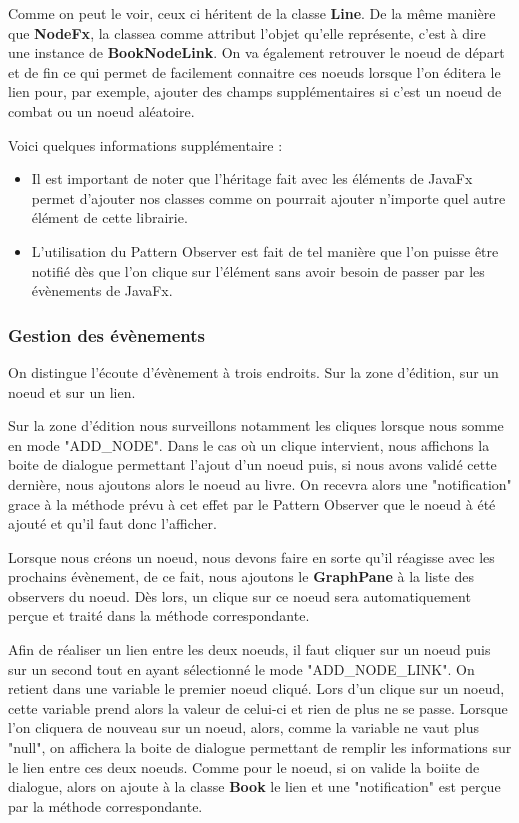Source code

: 				Comme on peut le voir, ceux ci héritent de la classe \textbf{Line}. De la même manière que \textbf{NodeFx}, la classea comme attribut l'objet qu'elle représente, c'est à dire une instance de \textbf{BookNodeLink}. On va également retrouver le noeud de départ et de fin ce qui permet de facilement connaitre ces noeuds lorsque l'on éditera le lien pour, par exemple, ajouter des champs supplémentaires si c'est un noeud de combat ou un noeud aléatoire.

				Voici quelques informations supplémentaire :

				\begin{itemize}
					\item{Il est important de noter que l'héritage fait avec les éléments de JavaFx permet d'ajouter nos classes comme on pourrait ajouter n'importe quel autre élément de cette librairie.}
					\item{L'utilisation du Pattern Observer est fait de tel manière que l'on puisse être notifié dès que l'on clique sur l'élément sans avoir besoin de passer par les évènements de JavaFx.}
				\end{itemize}

			\subsubsection{Gestion des évènements}

				On distingue l'écoute d'évènement à trois endroits. Sur la zone d'édition, sur un noeud et sur un lien.

				Sur la zone d'édition nous surveillons notamment les cliques lorsque nous somme en mode "ADD\_NODE". Dans le cas où un clique intervient, nous affichons la boite de dialogue permettant l'ajout d'un noeud puis, si nous avons validé cette dernière, nous ajoutons alors le noeud au livre. On recevra alors une "notification" grace à la méthode prévu à cet effet par le Pattern Observer que le noeud à été ajouté et qu'il faut donc l'afficher.

				Lorsque nous créons un noeud, nous devons faire en sorte qu'il réagisse avec les prochains évènement, de ce fait, nous ajoutons le \textbf{GraphPane} à la liste des observers du noeud. Dès lors, un clique sur ce noeud sera automatiquement perçue et traité dans la méthode correspondante.

				Afin de réaliser un lien entre les deux noeuds, il faut cliquer sur un noeud puis sur un second tout en ayant sélectionné le mode "ADD\_NODE\_LINK". On retient dans une variable le premier noeud cliqué. Lors d'un clique sur un noeud, cette variable prend alors la valeur de celui-ci et rien de plus ne se passe. Lorsque l'on cliquera de nouveau sur un noeud, alors, comme la variable ne vaut plus "null", on affichera la boite de dialogue permettant de remplir les informations sur le lien entre ces deux noeuds. Comme pour le noeud, si on valide la boiite de dialogue, alors on ajoute à la classe \textbf{Book} le lien et une "notification" est perçue par la méthode correspondante.

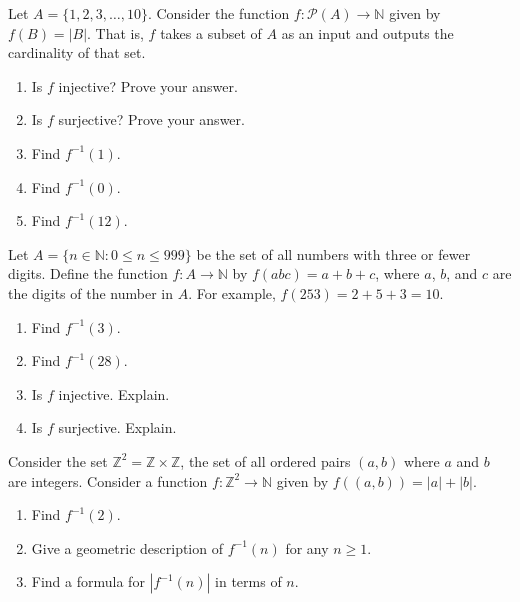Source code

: \documentclass[10pt,]{book}
\theoremstyle{plain}
\theoremstyle{definition}
\theoremstyle{definition}
\theoremstyle{definition}
\theoremstyle{definition}
\numberwithin{equation}{chapter}
\def\N{\mathbb N}
\def\Z{\mathbb Z}
\def\pow{\mathcal P}
\def\inv{^{-1}}
\def\st{:}
\begin{document}
\begin{divisionexercise}{6}\hypertarget{exercise-208}{}
\hypertarget{p-1702}{}%
Let \(A = \{1,2,3,\ldots,10\}\). Consider the function \(f:\pow(A) \to \N\) given by \(f(B) = |B|\). That is, \(f\) takes a subset of \(A\) as an input and outputs the cardinality of that set. \leavevmode%
\begin{enumerate}[label=(\alph*)]
\item\hypertarget{li-581}{}\hypertarget{p-1703}{}%
Is \(f\) injective? Prove your answer.%
\item\hypertarget{li-582}{}\hypertarget{p-1704}{}%
Is \(f\) surjective? Prove your answer.%
\item\hypertarget{li-583}{}\hypertarget{p-1705}{}%
Find \(f\inv(1)\).%
\item\hypertarget{li-584}{}\hypertarget{p-1706}{}%
Find \(f\inv(0)\).%
\item\hypertarget{li-585}{}\hypertarget{p-1707}{}%
Find \(f\inv(12)\).%
\end{enumerate}
%
\end{divisionexercise}%
\begin{divisionexercise}{7}\hypertarget{exercise-209}{}
\hypertarget{p-1714}{}%
Let \(A = \{n \in \N \st 0 \le n \le 999\}\) be the set of all numbers with three or fewer digits. Define the function \(f:A \to \N\) by \(f(abc) = a+b+c\), where \(a\), \(b\), and \(c\) are the digits of the number in \(A\). For example, \(f(253) = 2 + 5 + 3 =  10\). \leavevmode%
\begin{enumerate}[label=(\alph*)]
\item\hypertarget{li-591}{}\hypertarget{p-1715}{}%
Find \(f\inv(3)\).%
\item\hypertarget{li-592}{}\hypertarget{p-1716}{}%
Find \(f\inv(28)\).%
\item\hypertarget{li-593}{}\hypertarget{p-1717}{}%
Is \(f\) injective. Explain.%
\item\hypertarget{li-594}{}\hypertarget{p-1718}{}%
Is \(f\) surjective. Explain.%
\end{enumerate}
%
\end{divisionexercise}%
\begin{divisionexercise}{8}\hypertarget{exercise-210}{}
\hypertarget{p-1722}{}%
Consider the set \(\Z^2 = \Z \times \Z\), the set of all ordered pairs \((a,b)\) where \(a\) and \(b\) are integers.  Consider a function \(f: \Z^2 \to \N\) given by \(f((a,b)) = |a| + |b|\). \leavevmode%
\begin{enumerate}[label=(\alph*)]
\item\hypertarget{li-599}{}\hypertarget{p-1723}{}%
Find \(f\inv(2)\).%
\item\hypertarget{li-600}{}\hypertarget{p-1724}{}%
Give a geometric description of \(f\inv(n)\) for any \(n \ge 1\).%
\item\hypertarget{li-601}{}\hypertarget{p-1725}{}%
Find a formula for \(|f\inv(n)|\) in terms of \(n\).%
\end{enumerate}
%
\end{divisionexercise}%
\end{document}
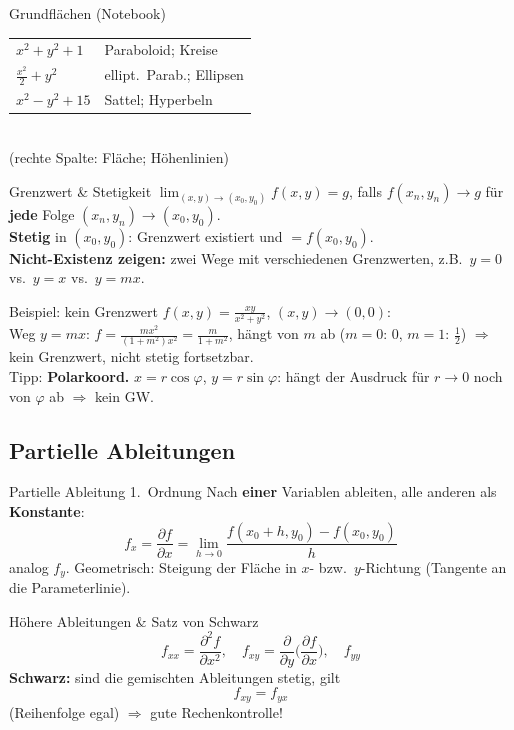 \documentclass[a4paper, fontsize=7pt]{scrartcl}
\newcommand{\pdn}[2]{\frac{\partial #1}{\partial #2}}
\begin{document}
\begin{subbox}{Grundflächen (Notebook)}
\setlength{\tabcolsep}{3pt}
\begin{tabular}{@{}l|l@{}}
$x^2 + y^2 + 1$ & Paraboloid; Kreise \\
$\frac{x^2}{2} + y^2$ & ellipt.\ Parab.; Ellipsen \\
$x^2 - y^2 + 15$ & Sattel; Hyperbeln \\
\end{tabular}\\[1pt]
(rechte Spalte: Fläche; Höhenlinien)
\end{subbox}

\begin{mainbox}{Grenzwert \& Stetigkeit}
$\displaystyle\lim_{(x,y) \to (x_0,y_0)} f(x, y) = g$, falls $f(x_n, y_n) \to g$
für \textbf{jede} Folge $(x_n, y_n) \to (x_0, y_0)$.\\
\textbf{Stetig} in $(x_0, y_0)$: Grenzwert existiert und $= f(x_0, y_0)$.\\[2pt]
\textbf{Nicht-Existenz zeigen:} zwei Wege mit verschiedenen Grenzwerten,
z.B.\ $y = 0$ vs.\ $y = x$ vs.\ $y = mx$.
\end{mainbox}

\begin{subbox}{Beispiel: kein Grenzwert}
$f(x, y) = \frac{xy}{x^2 + y^2}$, $(x, y) \to (0, 0)$:\\
Weg $y = mx$: $f = \frac{m x^2}{(1 + m^2) x^2} = \frac{m}{1 + m^2}$,
hängt von $m$ ab ($m = 0$: $0$, $m = 1$: $\frac{1}{2}$)
$\Rightarrow$ kein Grenzwert, nicht stetig fortsetzbar.\\[2pt]
Tipp: \textbf{Polarkoord.} $x = r\cos\varphi$, $y = r\sin\varphi$: hängt
der Ausdruck für $r \to 0$ noch von $\varphi$ ab $\Rightarrow$ kein GW.
\end{subbox}

\subsection{Partielle Ableitungen}

\begin{mainbox}{Partielle Ableitung 1.\ Ordnung}
Nach \textbf{einer} Variablen ableiten, alle anderen als \textbf{Konstante}:
$$f_x = \pdn{f}{x} = \lim_{h \to 0} \frac{f(x_0 + h, y_0) - f(x_0, y_0)}{h}$$
analog $f_y$. Geometrisch: Steigung der Fläche in $x$- bzw.\
$y$-Richtung (Tangente an die Parameterlinie).
\end{mainbox}

\begin{mainbox}{Höhere Ableitungen \& Satz von Schwarz}
$$f_{xx} = \pdn{^2 f}{x^2}, \quad f_{xy} = \pdn{}{y}\Big(\pdn{f}{x}\Big),
\quad f_{yy}$$
\textbf{Schwarz:} sind die gemischten Ableitungen stetig, gilt
$$f_{xy} = f_{yx}$$
(Reihenfolge egal) $\Rightarrow$ gute Rechenkontrolle!
\end{mainbox}
\end{document}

- [Work item]: Copy out the lines above from the line containing "Find a formula" through the line containing "nicht stetig fortsetzbar.\\[2pt]", exactly, and keep the pictures out.

- [Worked solution]:
Find a formula for \(|f\inv(n)|\) in terms of \(n\).%
\end{enumerate}
%
\end{divisionexercise}%
\end{document}
 \documentclass[a4paper, fontsize=7pt]{scrartcl}
\newcommand{\pdn}[2]{\frac{\partial #1}{\partial #2}}
\begin{document}
\begin{subbox}{Grundflächen (Notebook)}
\setlength{\tabcolsep}{3pt}
\begin{tabular}{@{}l|l@{}}
$x^2 + y^2 + 1$ & Paraboloid; Kreise \\
$\frac{x^2}{2} + y^2$ & ellipt.\ Parab.; Ellipsen \\
$x^2 - y^2 + 15$ & Sattel; Hyperbeln \\
\end{tabular}\\[1pt]
(rechte Spalte: Fläche; Höhenlinien)
\end{subbox}

\begin{mainbox}{Grenzwert \& Stetigkeit}
$\displaystyle\lim_{(x,y) \to (x_0,y_0)} f(x, y) = g$, falls $f(x_n, y_n) \to g$
für \textbf{jede} Folge $(x_n, y_n) \to (x_0, y_0)$.\\
\textbf{Stetig} in $(x_0, y_0)$: Grenzwert existiert und $= f(x_0, y_0)$.\\[2pt]
\textbf{Nicht-Existenz zeigen:} zwei Wege mit verschiedenen Grenzwerten,
z.B.\ $y = 0$ vs.\ $y = x$ vs.\ $y = mx$.
\end{mainbox}

\begin{subbox}{Beispiel: kein Grenzwert}
$f(x, y) = \frac{xy}{x^2 + y^2}$, $(x, y) \to (0, 0)$:\\
Weg $y = mx$: $f = \frac{m x^2}{(1 + m^2) x^2} = \frac{m}{1 + m^2}$,
hängt von $m$ ab ($m = 0$: $0$, $m = 1$: $\frac{1}{2}$)
$\Rightarrow$ kein Grenzwert, nicht stetig fortsetzbar.\\[2pt]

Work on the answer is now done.